= WORK REQUIRED =
Filter these entries down to the lines that hold the word "battery", and show each of them.

____

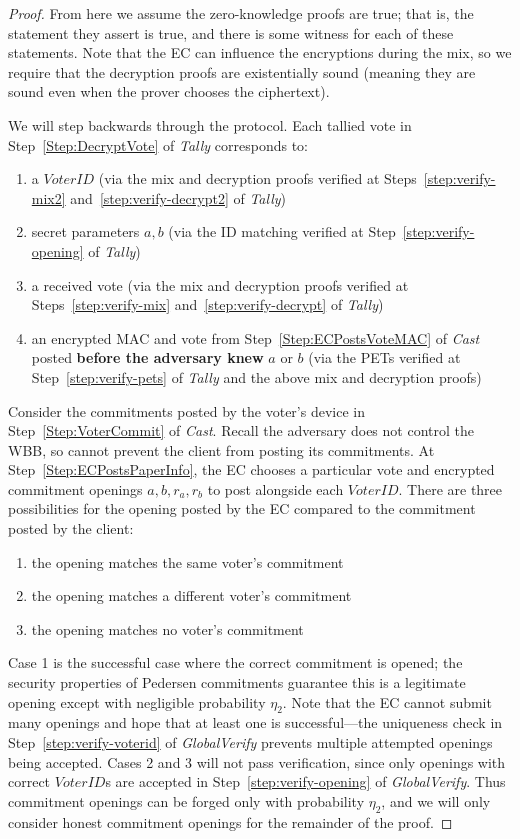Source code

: \documentclass[12pt,a4paper]{article}
\theoremstyle{definition}
\newcommand{\VoterID}{\mathit{VoterID}}
\begin{document}
\begin{proof}
    From here we assume the zero-knowledge proofs are true; that is, the statement they assert is true, and there is some witness for each of these statements. Note that the EC can influence the encryptions during the mix, so we require that the decryption proofs are existentially sound (meaning they are sound even when the prover chooses the ciphertext).

    We will step backwards through the protocol. Each tallied vote in Step~\ref{Step:DecryptVote} of \textit{Tally} corresponds to:
    \begin{enumerate}
        \item a $\VoterID$ (via the mix and decryption proofs verified at Steps~\ref{step:verify-mix2} and~\ref{step:verify-decrypt2} of \textit{Tally})
        \item secret parameters $a, b$ (via the ID matching verified at Step~\ref{step:verify-opening} of \textit{Tally})
        \item a received vote (via the mix and decryption proofs verified at Steps~\ref{step:verify-mix} and~\ref{step:verify-decrypt} of \textit{Tally})
        \item an encrypted MAC and vote from Step~\ref{Step:ECPostsVoteMAC} of \textit{Cast} posted \textbf{before the adversary knew} $a$ or $b$ (via the PETs verified at Step~\ref{step:verify-pets} of \textit{Tally} and the above mix and decryption proofs)
    \end{enumerate}

    Consider the commitments posted by the voter's device in Step~\ref{Step:VoterCommit} of \textit{Cast}. Recall the adversary does not control the WBB, so cannot prevent the client from posting its commitments. At Step~\ref{Step:ECPostsPaperInfo}, the EC chooses a particular vote and encrypted commitment openings $a, b, r_a, r_b$ to post alongside each $\VoterID$. There are three possibilities for the opening posted by the EC compared to the commitment posted by the client:

    \begin{enumerate}
        \item the opening matches the same voter's commitment
        \item the opening matches a different voter's commitment
        \item the opening matches no voter's commitment
    \end{enumerate}

    Case 1 is the successful case where the correct commitment is opened; the security properties of Pedersen commitments guarantee this is a legitimate opening except with negligible probability $\eta_2$. Note that the EC cannot submit many openings and hope that at least one is successful---the uniqueness check in Step~\ref{step:verify-voterid} of \textit{GlobalVerify} prevents multiple attempted openings being accepted. Cases 2 and 3 will not pass verification, since only openings with correct $\VoterID$s are accepted in Step~\ref{step:verify-opening} of \textit{GlobalVerify}. Thus commitment openings can be forged only with probability $\eta_2$, and we will only consider honest commitment openings for the remainder of the proof.


\end{proof}
\end{document}
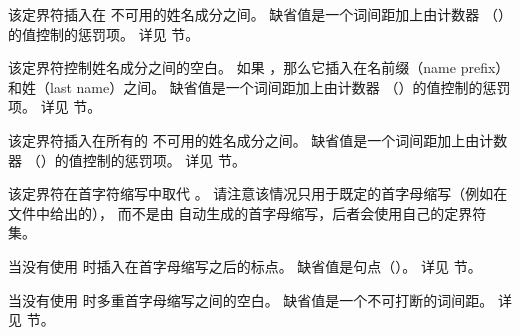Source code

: \begin{ltxsyntax}
该定界符插入在  不可用的姓名成分之间。
缺省值是一个词间距加上由计数器 （）的值控制的惩罚项。
详见  节。

该定界符控制姓名成分之间的空白。
如果 ，那么它插入在名前缀（name prefix）和姓（last name）之间。
缺省值是一个词间距加上由计数器 （）的值控制的惩罚项。
详见  节。

该定界符插入在所有的  不可用的姓名成分之间。
缺省值是一个词间距加上由计数器 （）的值控制的惩罚项。
详见  节。

该定界符在首字符缩写中取代 。
请注意该情况只用于既定的首字母缩写（例如在  文件中给出的），
而不是由 \biblatex 自动生成的首字母缩写，后者会使用自己的定界符集。

当没有使用  时插入在首字母缩写之后的标点。
缺省值是句点（）。
详见  节。

当没有使用  时多重首字母缩写之间的空白。
缺省值是一个不可打断的词间距。
详见  节。


\end{ltxsyntax}
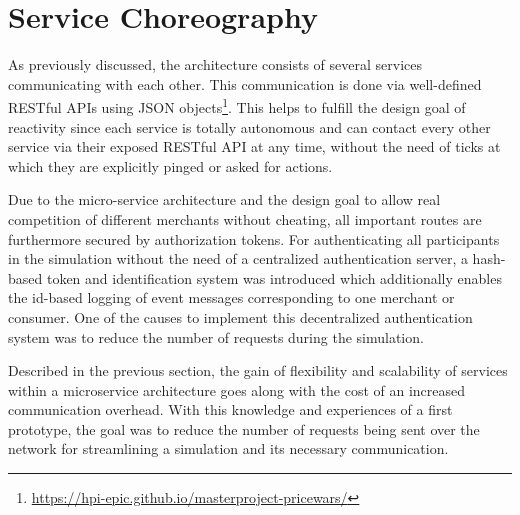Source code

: %
\section{Service Choreography}
\label{sec:Choreography}
%
As previously discussed, the architecture consists of several services communicating with each other. This communication is done via well-defined RESTful APIs using JSON objects\footnote{\url{https://hpi-epic.github.io/masterproject-pricewars/}}. This helps to fulfill the design goal of reactivity since each service is totally autonomous and can contact every other service via their exposed RESTful API at any time, without the need of ticks at which they are explicitly pinged or asked for actions. 

Due to the micro-service architecture and the design goal to allow real competition of different merchants without cheating, all important routes are furthermore secured by authorization tokens. For authenticating all participants in the simulation without the need of a centralized authentication server, a hash-based token and identification system was introduced which additionally enables the id-based logging of event messages corresponding to one merchant or consumer. One of the causes to implement this decentralized authentication system was to reduce the number of requests during the simulation. 

Described in the previous section, the gain of flexibility and scalability of services within a microservice architecture goes along with the cost of an increased communication overhead. With this knowledge and experiences of a first prototype, the goal was to reduce the number of requests being sent over the network for streamlining a simulation and its necessary communication. 


%
%

%
%


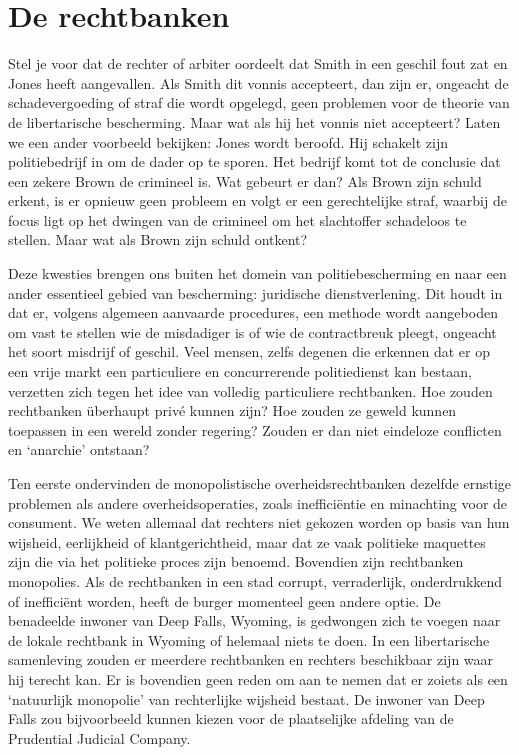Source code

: \documentclass[
  a5paper,
  smalldemyvopaper,10pt,twoside,onecolumn,openright,extrafontsizes,hidelinks]{memoir}
\begin{document}
\section{De rechtbanken}\label{de-rechtbanken-1}

Stel je voor dat de rechter of arbiter oordeelt dat Smith in een geschil
fout zat en Jones heeft aangevallen. Als Smith dit vonnis accepteert,
dan zijn er, ongeacht de schadevergoeding of straf die wordt opgelegd,
geen problemen voor de theorie van de libertarische bescherming. Maar
wat als hij het vonnis niet accepteert? Laten we een ander voorbeeld
bekijken: Jones wordt beroofd. Hij schakelt zijn politiebedrijf in om de
dader op te sporen. Het bedrijf komt tot de conclusie dat een zekere
Brown de crimineel is. Wat gebeurt er dan? Als Brown zijn schuld erkent,
is er opnieuw geen probleem en volgt er een gerechtelijke straf, waarbij
de focus ligt op het dwingen van de crimineel om het slachtoffer
schadeloos te stellen. Maar wat als Brown zijn schuld ontkent?

Deze kwesties brengen ons buiten het domein van politiebescherming en
naar een ander essentieel gebied van bescherming: juridische
dienstverlening. Dit houdt in dat er, volgens algemeen aanvaarde
procedures, een methode wordt aangeboden om vast te stellen wie de
misdadiger is of wie de contractbreuk pleegt, ongeacht het soort
misdrijf of geschil. Veel mensen, zelfs degenen die erkennen dat er op
een vrije markt een particuliere en concurrerende politiedienst kan
bestaan, verzetten zich tegen het idee van volledig particuliere
rechtbanken. Hoe zouden rechtbanken überhaupt privé kunnen zijn? Hoe
zouden ze geweld kunnen toepassen in een wereld zonder regering? Zouden
er dan niet eindeloze conflicten en `anarchie' ontstaan?

Ten eerste ondervinden de monopolistische overheidsrechtbanken dezelfde
ernstige problemen als andere overheidsoperaties, zoals inefficiëntie en
minachting voor de consument. We weten allemaal dat rechters niet
gekozen worden op basis van hun wijsheid, eerlijkheid of
klantgerichtheid, maar dat ze vaak politieke maquettes zijn die via het
politieke proces zijn benoemd. Bovendien zijn rechtbanken monopolies.
Als de rechtbanken in een stad corrupt, verraderlijk, onderdrukkend of
inefficiënt worden, heeft de burger momenteel geen andere optie. De
benadeelde inwoner van Deep Falls, Wyoming, is gedwongen zich te voegen
naar de lokale rechtbank in Wyoming of helemaal niets te doen. In een
libertarische samenleving zouden er meerdere rechtbanken en rechters
beschikbaar zijn waar hij terecht kan. Er is bovendien geen reden om aan
te nemen dat er zoiets als een `natuurlijk monopolie' van rechterlijke
wijsheid bestaat. De inwoner van Deep Falls zou bijvoorbeeld kunnen
kiezen voor de plaatselijke afdeling van de Prudential Judicial Company.
\end{document}
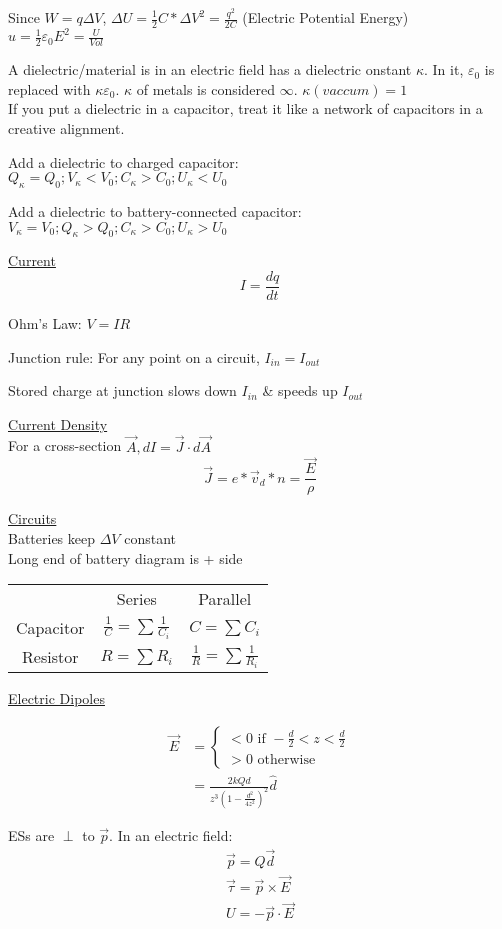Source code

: \documentclass[8pt]{minimal}
\begin{document}
Since $W = q\Delta V$, $\Delta U = \frac{1}{2}C*\Delta V^2 = \frac{q^2}{2C}$ (Electric Potential Energy)\\
$u = \frac{1}{2}\varepsilon_0 E^2 = \frac{U}{Vol}$

A dielectric/material is in an electric field has a dielectric onstant $\kappa$.
In it, $\varepsilon_0$ is replaced with $\kappa\varepsilon_0$.
$\kappa$ of metals is considered $\infty$. $\kappa(vaccum) = 1$\\
If you put a dielectric in a capacitor, treat it like a network of capacitors in a creative alignment.

Add a dielectric to charged capacitor: \\\(Q_\kappa = Q_0; V_\kappa < V_0; C_\kappa > C_0; U_\kappa < U_0\)

Add a dielectric to battery-connected capacitor: \\\(V_\kappa = V_0; Q_\kappa > Q_0; C_\kappa > C_0; U_\kappa > U_0\)


\underline{Current}
\[ I = \frac{dq}{dt} \]

Ohm's Law: $V = IR$

Junction rule: For any point on a circuit, $I_{in} = I_{out}$

Stored charge at junction slows down $I_{in}$ \& speeds up $I_{out}$

\underline{Current Density}\\
For a cross-section $\vec{A}, dI = \vec{J} \cdot d\vec{A}$
\[\vec{J} = e*\vec{v}_d*n = \frac{\vec{E}}{\rho}\]


\underline{Circuits}\\
Batteries keep $\Delta V$ constant\\
Long end of battery diagram is + side\\
\begin{tabular}[width=\textwidth]{| c | c | c |}
                &Series                             &Parallel\\
    Capacitor   &$\frac{1}{C} = \sum \frac{1}{C_i}$ &$C = \sum C_i$\\
    Resistor    &$R = \sum R_i$                     &$\frac{1}{R} = \sum \frac{1}{R_i}$
\end{tabular}


\pagebreak
\underline{Electric Dipoles}

\begin{align*}
    \vec{E} &= \left\{ \begin{matrix}
        < 0 \text{ if } -\frac{d}{2} < z < \frac{d}{2}\\
        > 0 \text{ otherwise}
    \end{matrix} \right.\\
        &=  \frac{2kQd}{z^3\left(1 - \frac{d^2}{4z^2}\right)^2}\hat{d}
\end{align*}

ESs are $\perp$ to $\vec{p}$.
In an electric field:
\begin{gather*}
    \vec{p} = Q\vec{d}\\
    \vec{\tau} = \vec{p} \times \vec{E}\\
    U = -\vec{p} \cdot \vec{E}
\end{gather*}
\end{document}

____

= WRITTEN SOLUTION =
Add a dielectric to battery-connected capacitor: \\\(V_\kappa = V_0; Q_\kappa > Q_0; C_\kappa > C_0; U_\kappa > U_0\)
Long end of battery diagram is + side\\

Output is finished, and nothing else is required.